¿Es contagioso el bostezo de tortuga?

«Un buen bostezador hace que bostecen dos», afirma el refrán francés. En el ser humano, varios estudios han demostrado que, para al menos una persona de cada dos, ver bostezar a alguien o imaginar un bostezo basta para provocar el fenómeno (póngase la mano delante de la boca, le estoy viendo). De momento, se han formulado tres hipótesis para explicar este contagio. La primera afirma que se trata de un automatismo, una especie de reflejo mecánico provocado por la observación de un bostezo. La segunda, más sutil, alude a un efecto camaleón, un mimetismo inconsciente; por lo que a la tercera se refiere, pone en juego la empatía, esa aptitud que tienen algunos para ponerse en el lugar de los demás y sentir lo mismo que ellos.

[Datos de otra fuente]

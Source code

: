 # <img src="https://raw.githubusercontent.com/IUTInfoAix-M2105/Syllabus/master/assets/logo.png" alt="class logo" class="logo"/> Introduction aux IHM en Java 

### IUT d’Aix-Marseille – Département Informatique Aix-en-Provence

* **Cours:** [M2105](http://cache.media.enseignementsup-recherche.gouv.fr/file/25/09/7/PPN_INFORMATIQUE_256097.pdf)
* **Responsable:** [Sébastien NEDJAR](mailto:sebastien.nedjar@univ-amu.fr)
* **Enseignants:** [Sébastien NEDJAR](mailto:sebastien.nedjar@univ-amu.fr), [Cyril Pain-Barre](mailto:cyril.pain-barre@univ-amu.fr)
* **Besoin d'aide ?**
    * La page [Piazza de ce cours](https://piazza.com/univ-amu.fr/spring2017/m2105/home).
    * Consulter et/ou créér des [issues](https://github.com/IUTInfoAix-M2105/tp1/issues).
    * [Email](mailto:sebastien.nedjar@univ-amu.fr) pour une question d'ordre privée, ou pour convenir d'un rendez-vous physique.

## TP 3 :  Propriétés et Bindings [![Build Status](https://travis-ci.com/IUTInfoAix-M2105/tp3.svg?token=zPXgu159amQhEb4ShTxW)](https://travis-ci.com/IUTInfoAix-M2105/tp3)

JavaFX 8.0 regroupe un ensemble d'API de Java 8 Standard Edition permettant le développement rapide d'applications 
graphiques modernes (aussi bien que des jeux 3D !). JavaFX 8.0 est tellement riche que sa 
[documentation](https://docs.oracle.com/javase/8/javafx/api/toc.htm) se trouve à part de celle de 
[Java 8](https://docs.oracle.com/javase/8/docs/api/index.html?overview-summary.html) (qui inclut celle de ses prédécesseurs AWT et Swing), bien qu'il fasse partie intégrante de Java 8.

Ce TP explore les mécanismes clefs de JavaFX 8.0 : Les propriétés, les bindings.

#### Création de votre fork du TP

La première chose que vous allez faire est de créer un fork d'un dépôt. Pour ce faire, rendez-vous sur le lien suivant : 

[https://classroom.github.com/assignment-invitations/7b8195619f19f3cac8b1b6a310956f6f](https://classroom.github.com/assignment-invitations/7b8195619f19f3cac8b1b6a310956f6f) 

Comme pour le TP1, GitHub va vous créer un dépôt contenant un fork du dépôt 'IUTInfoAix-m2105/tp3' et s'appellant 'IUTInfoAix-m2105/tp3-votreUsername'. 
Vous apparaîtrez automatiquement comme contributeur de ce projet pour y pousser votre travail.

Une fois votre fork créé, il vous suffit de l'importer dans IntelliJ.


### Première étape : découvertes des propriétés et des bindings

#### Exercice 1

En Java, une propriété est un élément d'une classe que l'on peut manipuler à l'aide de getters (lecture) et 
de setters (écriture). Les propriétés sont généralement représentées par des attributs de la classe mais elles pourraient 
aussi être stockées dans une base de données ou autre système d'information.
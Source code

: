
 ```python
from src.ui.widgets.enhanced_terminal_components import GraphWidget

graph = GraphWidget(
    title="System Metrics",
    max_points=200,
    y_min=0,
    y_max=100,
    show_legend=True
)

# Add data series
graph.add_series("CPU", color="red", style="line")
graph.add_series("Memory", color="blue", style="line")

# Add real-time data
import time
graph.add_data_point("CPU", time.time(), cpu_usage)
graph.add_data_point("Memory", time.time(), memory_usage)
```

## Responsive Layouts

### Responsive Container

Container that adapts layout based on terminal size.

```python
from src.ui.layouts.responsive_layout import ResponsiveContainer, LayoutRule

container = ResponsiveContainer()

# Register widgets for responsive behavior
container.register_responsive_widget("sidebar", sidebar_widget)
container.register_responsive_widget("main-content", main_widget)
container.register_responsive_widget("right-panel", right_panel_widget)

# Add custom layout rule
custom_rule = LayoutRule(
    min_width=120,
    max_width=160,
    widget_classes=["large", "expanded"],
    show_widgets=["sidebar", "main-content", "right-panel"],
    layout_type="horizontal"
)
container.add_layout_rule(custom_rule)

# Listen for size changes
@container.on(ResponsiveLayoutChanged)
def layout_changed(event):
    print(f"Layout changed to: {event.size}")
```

Puesto que el papel del bostezo no es más comprensible que su comunicación, nadamos en un mar de incertidumbre, algo del todo intolerable para cualquier científico normalmente constituido. Un equipo europeo no pudo soportarlo, así que realizó un estudio que, el 29 de septiembre de 2011, recibió un Ig Nobel, paródico premio destinado a laurear las más improbables investigaciones. El artículo en cuestión acababa de ser publicado en el número de agosto de la revista Current Zoology pero, atendiendo a los niveles de improbablología que alcanza, hubiera sido injusto no recompensarlo ipso facto. Sus autores partieron del principio de que si el bostezo era contagioso en una especie cuya restringida capacidad cerebral no permite ni el mimetismo ni la empatía, la primera hipótesis se vería verificada.

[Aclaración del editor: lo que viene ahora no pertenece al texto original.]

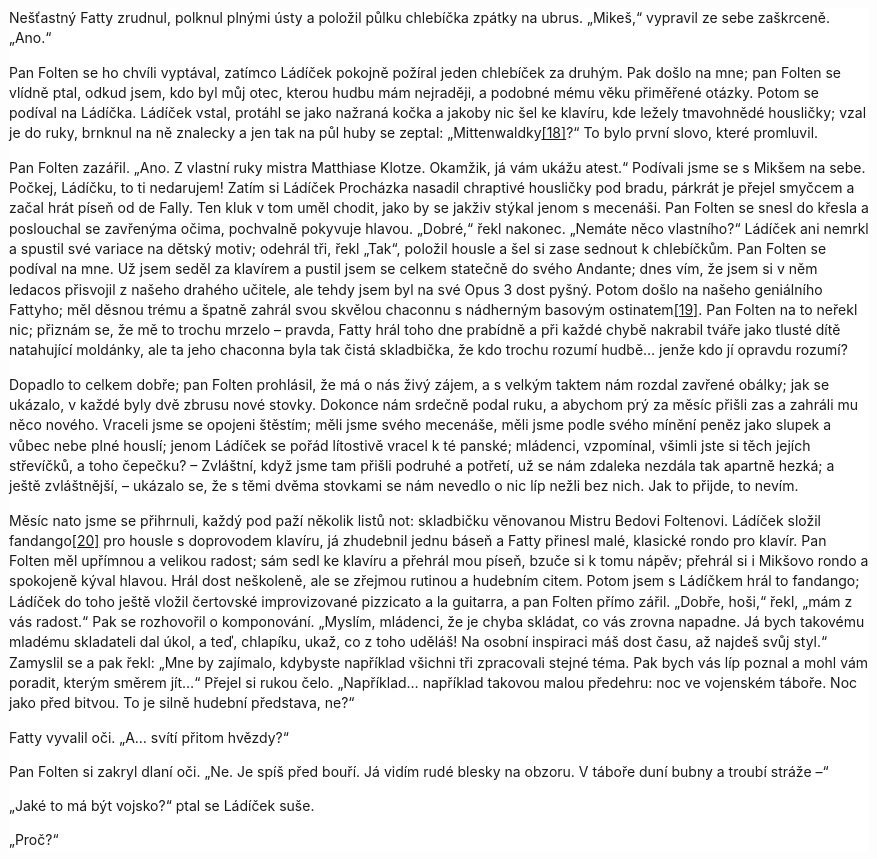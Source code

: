 Nešťastný Fatty zrudnul, polknul plnými ústy a položil půlku chlebíčka zpátky na ubrus. „Mikeš,“ vypravil ze sebe zaškrceně. „Ano.“

Pan Folten se ho chvíli vyptával, zatímco Ládíček pokojně požíral jeden chlebíček za druhým. Pak došlo na mne; pan Folten se vlídně ptal, odkud jsem, kdo byl můj otec, kterou hudbu mám nejraději, a podobné mému věku přiměřené otázky. Potom se podíval na Ládíčka. Ládíček vstal, protáhl se jako nažraná kočka a jakoby nic šel ke klavíru, kde ležely tmavohnědé housličky; vzal je do ruky, brnknul na ně znalecky a jen tak na půl huby se zeptal: „Mittenwaldky[\[18\]](./resources/undefined)?“ To bylo první slovo, které promluvil.

Pan Folten zazářil. „Ano. Z vlastní ruky mistra Matthiase Klotze. Okamžik, já vám ukážu atest.“ Podívali jsme se s Mikšem na sebe. Počkej, Ládíčku, to ti nedarujem! Zatím si Ládíček Procházka nasadil chraptivé housličky pod bradu, párkrát je přejel smyčcem a začal hrát píseň od de Fally. Ten kluk v tom uměl chodit, jako by se jakživ stýkal jenom s mecenáši. Pan Folten se snesl do křesla a poslouchal se zavřenýma očima, pochvalně pokyvuje hlavou. „Dobré,“ řekl nakonec. „Nemáte něco vlastního?“ Ládíček ani nemrkl a spustil své variace na dětský motiv; odehrál tři, řekl „Tak“, položil housle a šel si zase sednout k chlebíčkům. Pan Folten se podíval na mne. Už jsem seděl za klavírem a pustil jsem se celkem statečně do svého Andante; dnes vím, že jsem si v něm ledacos přisvojil z našeho drahého učitele, ale tehdy jsem byl na své Opus 3 dost pyšný. Potom došlo na našeho geniálního Fattyho; měl děsnou trému a špatně zahrál svou skvělou chaconnu s nádherným basovým ostinatem[\[19\]](./resources/undefined). Pan Folten na to neřekl nic; přiznám se, že mě to trochu mrzelo – pravda, Fatty hrál toho dne prabídně a při každé chybě nakrabil tváře jako tlusté dítě natahující moldánky, ale ta jeho chaconna byla tak čistá skladbička, že kdo trochu rozumí hudbě… jenže kdo jí opravdu rozumí?

Dopadlo to celkem dobře; pan Folten prohlásil, že má o nás živý zájem, a s velkým taktem nám rozdal zavřené obálky; jak se ukázalo, v každé byly dvě zbrusu nové stovky. Dokonce nám srdečně podal ruku, a abychom prý za měsíc přišli zas a zahráli mu něco nového. Vraceli jsme se opojeni štěstím; měli jsme svého mecenáše, měli jsme podle svého mínění peněz jako slupek a vůbec nebe plné houslí; jenom Ládíček se pořád lítostivě vracel k té panské; mládenci, vzpomínal, všimli jste si těch jejích střevíčků, a toho čepečku? – Zvláštní, když jsme tam přišli podruhé a potřetí, už se nám zdaleka nezdála tak apartně hezká; a ještě zvláštnější, – ukázalo se, že s těmi dvěma stovkami se nám nevedlo o nic líp nežli bez nich. Jak to přijde, to nevím.

Měsíc nato jsme se přihrnuli, každý pod paží několik listů not: skladbičku věnovanou Mistru Bedovi Foltenovi. Ládíček složil fandango[\[20\]](./resources/undefined) pro housle s doprovodem klavíru, já zhudebnil jednu báseň a Fatty přinesl malé, klasické rondo pro klavír. Pan Folten měl upřímnou a velikou radost; sám sedl ke klavíru a přehrál mou píseň, bzuče si k tomu nápěv; přehrál si i Mikšovo rondo a spokojeně kýval hlavou. Hrál dost neškoleně, ale se zřejmou rutinou a hudebním citem. Potom jsem s Ládíčkem hrál to fandango; Ládíček do toho ještě vložil čertovské improvizované pizzicato a la guitarra, a pan Folten přímo zářil. „Dobře, hoši,“ řekl, „mám z vás radost.“ Pak se rozhovořil o komponování. „Myslím, mládenci, že je chyba skládat, co vás zrovna napadne. Já bych takovému mladému skladateli dal úkol, a teď, chlapíku, ukaž, co z toho uděláš! Na osobní inspiraci máš dost času, až najdeš svůj styl.“ Zamyslil se a pak řekl: „Mne by zajímalo, kdybyste například všichni tři zpracovali stejné téma. Pak bych vás líp poznal a mohl vám poradit, kterým směrem jít…“ Přejel si rukou čelo. „Například… například takovou malou předehru: noc ve vojenském táboře. Noc jako před bitvou. To je silně hudební představa, ne?“

Fatty vyvalil oči. „A… svítí přitom hvězdy?“

Pan Folten si zakryl dlaní oči. „Ne. Je spíš před bouří. Já vidím rudé blesky na obzoru. V táboře duní bubny a troubí stráže –“

„Jaké to má být vojsko?“ ptal se Ládíček suše.

„Proč?“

Solo faltaba encontrar la especie adecuada. El bostezo comunicativo se ha observado en los chimpancés y también en algunos macacos y babuinos. Por lo tanto, era preciso fijarse en un cerebro más rudimentario que el de estos monos, asegurándose, al mismo tiempo, de que el animal seleccionado fuera capaz de observar atentamente a sus congéneres. Así se eligió a la tortuga carbonaria de patas rojas. Este reptil recurre mucho a su sistema visual y cuando bosteza adopta una postura que no se puede confundir con ninguna otra: la boca abierta de par en par, la cabeza echada hacia atrás, el cuello estirado.

El experimento consistía en hacer bostezar a una tortuga frente a otra y comprobar si la congénere comenzaba a bostezar también en los siguientes minutos. El quid de la cuestión estriba en que estos animales no bostezan porque alguien se lo pida. Como las empresas de trabajo temporal no tenían especialistas a mano, los investigadores tuvieron que formar a Alexandra, una señorita tortuga, por medio de un sistema de recompensas. La cosa requirió seis meses. Imaginamos el diálogo en el patio del recreo: «¿Y qué hace tu papá?», «Mi papá es científico, enseña a bostezar a una tortuga».

Cuando Alexandra se hubo convertido en una profesional del bostezo provocado, el equipo llevó a cabo varias pruebas poniéndola delante de otras tortugas. Entonces sí, algunas acabaron bostezando como respuesta, pero no más de lo habitual. Tal vez era un modo de decir: «Me aburro. ¿Cuándo acabará este experimento?, porque pronto van a poner en la tele un episodio de las Tortugas Ninja». El estudio sugiere, pues, que los mecanismos que actúan tras el contagio del bostezo son más complejos que un simple reflejo en el espejo. Quedan las hipótesis del efecto camaleón y la empatia. Dado que los asesinos en serie están, por lo general, desprovistos de ésta, permítasenos sugerir otro improbable estudio consagrado a la comunicación del bostezo en los serial killers.